_PROBLEM_
An exact reproduction of all the data is needed, with no images in it.

Saved data entries:
━━━━━━━━━━
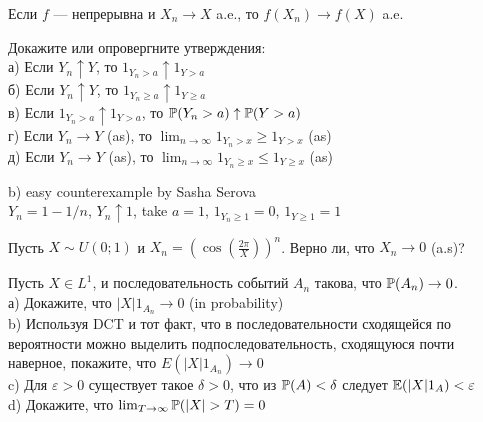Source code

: \begin{problem}
Если $f$ — непрерывна и $X_{n}\rightarrow X$ a.e., то
$f(X_{n})\rightarrow f(X)$ a.e.

\begin{sol}

\end{sol}
\end{problem}

\begin{problem}
Докажите или опровергните утверждения: \\
а) Если $Y_{n}\uparrow Y$, то $1_{Y_{n}>a}\uparrow 1_{Y>a}$ \\
б) Если $Y_{n}\uparrow Y$, то $1_{Y_{n}\ge a}\uparrow 1_{Y\ge a}$ \\
в) Если $1_{Y_{n}>a}\uparrow 1_{Y>a}$, то $\P(Y_{n}>a)\uparrow
\P(Y>a)$ \\
г) Если $Y_{n}\rightarrow Y$ (as), то
$\lim_{n\to\infty}1_{Y_{n}>x}\ge 1_{Y>x}$ (as) \\
д) Если $Y_{n}\rightarrow Y$ (as), то
$\lim_{n\to\infty}1_{Y_{n}\ge x}\le 1_{Y\ge x}$ (as)

\begin{sol}

b) easy counterexample by Sasha Serova \\
$Y_{n}=1-1/n$, $Y_{n}\uparrow 1$, take $a=1$, $1_{Y_{n}\ge 1}=0$,
$1_{Y\ge 1}=1$
\end{sol}
\end{problem}

\begin{problem}
Пусть $X\sim U(0;1)$ и $X_{n}=(\cos(\frac{2\pi}{X}))^{n}$. Верно
ли, что
$X_{n}\rightarrow 0$ (a.s)?

\begin{sol}

\end{sol}
\end{problem}

\begin{problem}
Пусть $X\in L^{1}$, и последовательность событий $A_{n}$ такова,
что $\P(A_{n})\rightarrow 0$. \\
а) Докажите, что $|X| 1_{A_{n}} \rightarrow 0$ (in probability) \\
b) Используя DCT и тот факт, что в последовательности сходящейся
по вероятности можно выделить подпоследовательность, сходящуюся
почти наверное, покажите, что $E\left(|X| 1_{A_{n}}\right)
\rightarrow 0$
\\
c) Для $\varepsilon>0$ существует такое $\delta>0$,
что из $\P(A)<\delta$ следует $\E(|X|1_{A})<\varepsilon$ \\
d) Докажите, что $\lim_{T\to\infty}\P(|X|>T)=0$

\begin{sol}

\end{sol}
\end{problem}

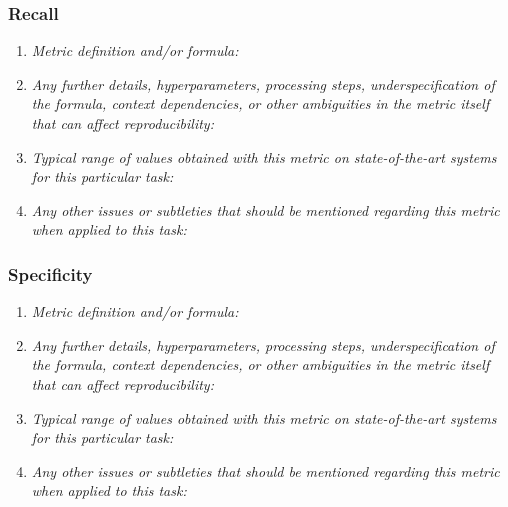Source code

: \documentclass[a4paper,11pt]{article}
\begin{document}
        \subsubsection{Recall}
            \begin{enumerate}[label=\alph*.]
                \item \textit{Metric definition and/or formula:}
                \bigskip
                \item \textit{Any further details, hyperparameters, processing steps, underspecification of the formula, context dependencies, or other ambiguities in the metric itself that can affect reproducibility:}
                \bigskip
                \item \textit{Typical range of values obtained with this metric on state-of-the-art systems for this particular task:}
                \bigskip
                \item \textit{Any other issues or subtleties that should be mentioned regarding this metric when applied to this task:}
                \bigskip
            \end{enumerate}
        \subsubsection{Specificity}
            \begin{enumerate}[label=\alph*.]
                \item \textit{Metric definition and/or formula:}
                \bigskip
                \item \textit{Any further details, hyperparameters, processing steps, underspecification of the formula, context dependencies, or other ambiguities in the metric itself that can affect reproducibility:}
                \bigskip
                \item \textit{Typical range of values obtained with this metric on state-of-the-art systems for this particular task:}
                \bigskip
                \item \textit{Any other issues or subtleties that should be mentioned regarding this metric when applied to this task:}
                \bigskip
            \end{enumerate}
\end{document}
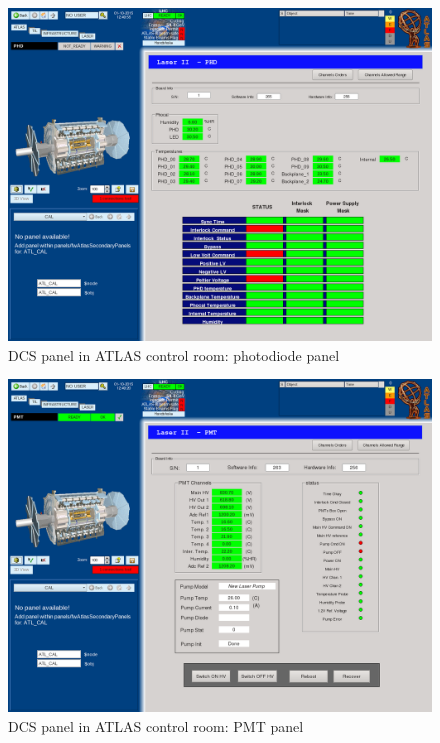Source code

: \begin{appendices}
\begin{figure}[htbp]
\centering
\includegraphics[width=16cm]{figures/dcs_cr_phd.png}
\caption{DCS panel in ATLAS control room: photodiode panel}\label{fig:dcs_cr_b}
\end{figure}

\begin{figure}[htbp]
\centering
\includegraphics[width=16cm]{figures/dcs_cr_pmt.png}
\caption{DCS panel in ATLAS control room: PMT panel}\label{fig:dcs_cr_c}
\end{figure}


\end{appendices}
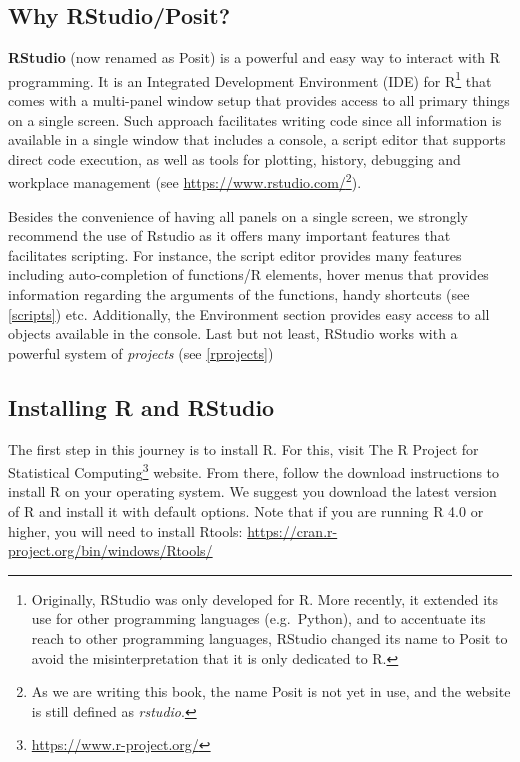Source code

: \documentclass[
]{krantz}
\renewcommand{\href}[2]{#2\footnote{\url{#1}}}
\begin{document}
\hypertarget{rstudio}{%
\subsection{Why RStudio/Posit?}\label{rstudio}}

\textbf{RStudio} (now renamed as Posit) is a powerful and easy way to interact with R programming. It is an Integrated Development Environment (IDE) for R\footnote{Originally, RStudio was only developed for R. More recently, it extended its use for other programming languages (e.g.~Python), and to accentuate its reach to other programming languages, RStudio changed its name to Posit to avoid the misinterpretation that it is only dedicated to R.} that comes with a multi-panel window setup that provides access to all primary things on a single screen. Such approach facilitates writing code since all information is available in a single window that includes a console, a script editor that supports direct code execution, as well as tools for plotting, history, debugging and workplace management (see \url{https://www.rstudio.com/}\footnote{As we are writing this book, the name Posit is not yet in use, and the website is still defined as \emph{rstudio}.}).

Besides the convenience of having all panels on a single screen, we strongly recommend the use of Rstudio as it offers many important features that facilitates scripting. For instance, the script editor provides many features including auto-completion of functions/R elements, hover menus that provides information regarding the arguments of the functions, handy shortcuts (see \ref{scripts}) etc. Additionally, the Environment section provides easy access to all objects available in the console. Last but not least, RStudio works with a powerful system of \emph{projects} (see \ref{rprojects})

\hypertarget{installing-r-and-rstudio}{%
\subsection{Installing R and RStudio}\label{installing-r-and-rstudio}}

The first step in this journey is to install R. For this, visit \href{https://www.r-project.org/}{The R Project for Statistical Computing} website. From there, follow the download instructions to install R on your operating system. We suggest you download the latest version of R and install it with default options. Note that if you are running R 4.0 or higher, you will need to install Rtools:
\url{https://cran.r-project.org/bin/windows/Rtools/}
\end{document}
━━━━━━━━━━
_SOLUTION_
Source code

: \begin{problem}
Если $f$ — непрерывна и $X_{n}\rightarrow X$ a.e., то
$f(X_{n})\rightarrow f(X)$ a.e.

\begin{sol}

\end{sol}
\end{problem}

\begin{problem}
Докажите или опровергните утверждения: \\
а) Если $Y_{n}\uparrow Y$, то $1_{Y_{n}>a}\uparrow 1_{Y>a}$ \\
б) Если $Y_{n}\uparrow Y$, то $1_{Y_{n}\ge a}\uparrow 1_{Y\ge a}$ \\
в) Если $1_{Y_{n}>a}\uparrow 1_{Y>a}$, то $\P(Y_{n}>a)\uparrow
\P(Y>a)$ \\
г) Если $Y_{n}\rightarrow Y$ (as), то
$\lim_{n\to\infty}1_{Y_{n}>x}\ge 1_{Y>x}$ (as) \\
д) Если $Y_{n}\rightarrow Y$ (as), то
$\lim_{n\to\infty}1_{Y_{n}\ge x}\le 1_{Y\ge x}$ (as)

\begin{sol}

b) easy counterexample by Sasha Serova \\
$Y_{n}=1-1/n$, $Y_{n}\uparrow 1$, take $a=1$, $1_{Y_{n}\ge 1}=0$,
$1_{Y\ge 1}=1$
\end{sol}
\end{problem}

\begin{problem}
Пусть $X\sim U(0;1)$ и $X_{n}=(\cos(\frac{2\pi}{X}))^{n}$. Верно
ли, что
$X_{n}\rightarrow 0$ (a.s)?

\begin{sol}

\end{sol}
\end{problem}

\begin{problem}
Пусть $X\in L^{1}$, и последовательность событий $A_{n}$ такова,
что $\P(A_{n})\rightarrow 0$. \\
а) Докажите, что $|X| 1_{A_{n}} \rightarrow 0$ (in probability) \\
b) Используя DCT и тот факт, что в последовательности сходящейся
по вероятности можно выделить подпоследовательность, сходящуюся
почти наверное, покажите, что $E\left(|X| 1_{A_{n}}\right)
\rightarrow 0$
\\
c) Для $\varepsilon>0$ существует такое $\delta>0$,
что из $\P(A)<\delta$ следует $\E(|X|1_{A})<\varepsilon$ \\
d) Докажите, что $\lim_{T\to\infty}\P(|X|>T)=0$

\begin{sol}

\end{sol}
\end{problem}

Source code

: \documentclass[a4paper,11pt]{article}
\begin{document}
        \subsubsection{Recall}
            \begin{enumerate}[label=\alph*.]
                \item \textit{Metric definition and/or formula:}
                \bigskip
                \item \textit{Any further details, hyperparameters, processing steps, underspecification of the formula, context dependencies, or other ambiguities in the metric itself that can affect reproducibility:}
                \bigskip
                \item \textit{Typical range of values obtained with this metric on state-of-the-art systems for this particular task:}
                \bigskip
                \item \textit{Any other issues or subtleties that should be mentioned regarding this metric when applied to this task:}
                \bigskip
            \end{enumerate}
        \subsubsection{Specificity}
            \begin{enumerate}[label=\alph*.]
                \item \textit{Metric definition and/or formula:}
                \bigskip
                \item \textit{Any further details, hyperparameters, processing steps, underspecification of the formula, context dependencies, or other ambiguities in the metric itself that can affect reproducibility:}
                \bigskip
                \item \textit{Typical range of values obtained with this metric on state-of-the-art systems for this particular task:}
                \bigskip
                \item \textit{Any other issues or subtleties that should be mentioned regarding this metric when applied to this task:}
                \bigskip
            \end{enumerate}
\end{document}
Source code

: \begin{appendices}
\begin{figure}[htbp]
\centering
\includegraphics[width=16cm]{figures/dcs_cr_phd.png}
\caption{DCS panel in ATLAS control room: photodiode panel}\label{fig:dcs_cr_b}
\end{figure}

\begin{figure}[htbp]
\centering
\includegraphics[width=16cm]{figures/dcs_cr_pmt.png}
\caption{DCS panel in ATLAS control room: PMT panel}\label{fig:dcs_cr_c}
\end{figure}


\end{appendices}
Source code

: \documentclass[
]{krantz}
\renewcommand{\href}[2]{#2\footnote{\url{#1}}}
\begin{document}
\hypertarget{rstudio}{%
\subsection{Why RStudio/Posit?}\label{rstudio}}

\textbf{RStudio} (now renamed as Posit) is a powerful and easy way to interact with R programming. It is an Integrated Development Environment (IDE) for R\footnote{Originally, RStudio was only developed for R. More recently, it extended its use for other programming languages (e.g.~Python), and to accentuate its reach to other programming languages, RStudio changed its name to Posit to avoid the misinterpretation that it is only dedicated to R.} that comes with a multi-panel window setup that provides access to all primary things on a single screen. Such approach facilitates writing code since all information is available in a single window that includes a console, a script editor that supports direct code execution, as well as tools for plotting, history, debugging and workplace management (see \url{https://www.rstudio.com/}\footnote{As we are writing this book, the name Posit is not yet in use, and the website is still defined as \emph{rstudio}.}).

Besides the convenience of having all panels on a single screen, we strongly recommend the use of Rstudio as it offers many important features that facilitates scripting. For instance, the script editor provides many features including auto-completion of functions/R elements, hover menus that provides information regarding the arguments of the functions, handy shortcuts (see \ref{scripts}) etc. Additionally, the Environment section provides easy access to all objects available in the console. Last but not least, RStudio works with a powerful system of \emph{projects} (see \ref{rprojects})

\hypertarget{installing-r-and-rstudio}{%
\subsection{Installing R and RStudio}\label{installing-r-and-rstudio}}

The first step in this journey is to install R. For this, visit \href{https://www.r-project.org/}{The R Project for Statistical Computing} website. From there, follow the download instructions to install R on your operating system. We suggest you download the latest version of R and install it with default options. Note that if you are running R 4.0 or higher, you will need to install Rtools:
\url{https://cran.r-project.org/bin/windows/Rtools/}
\end{document}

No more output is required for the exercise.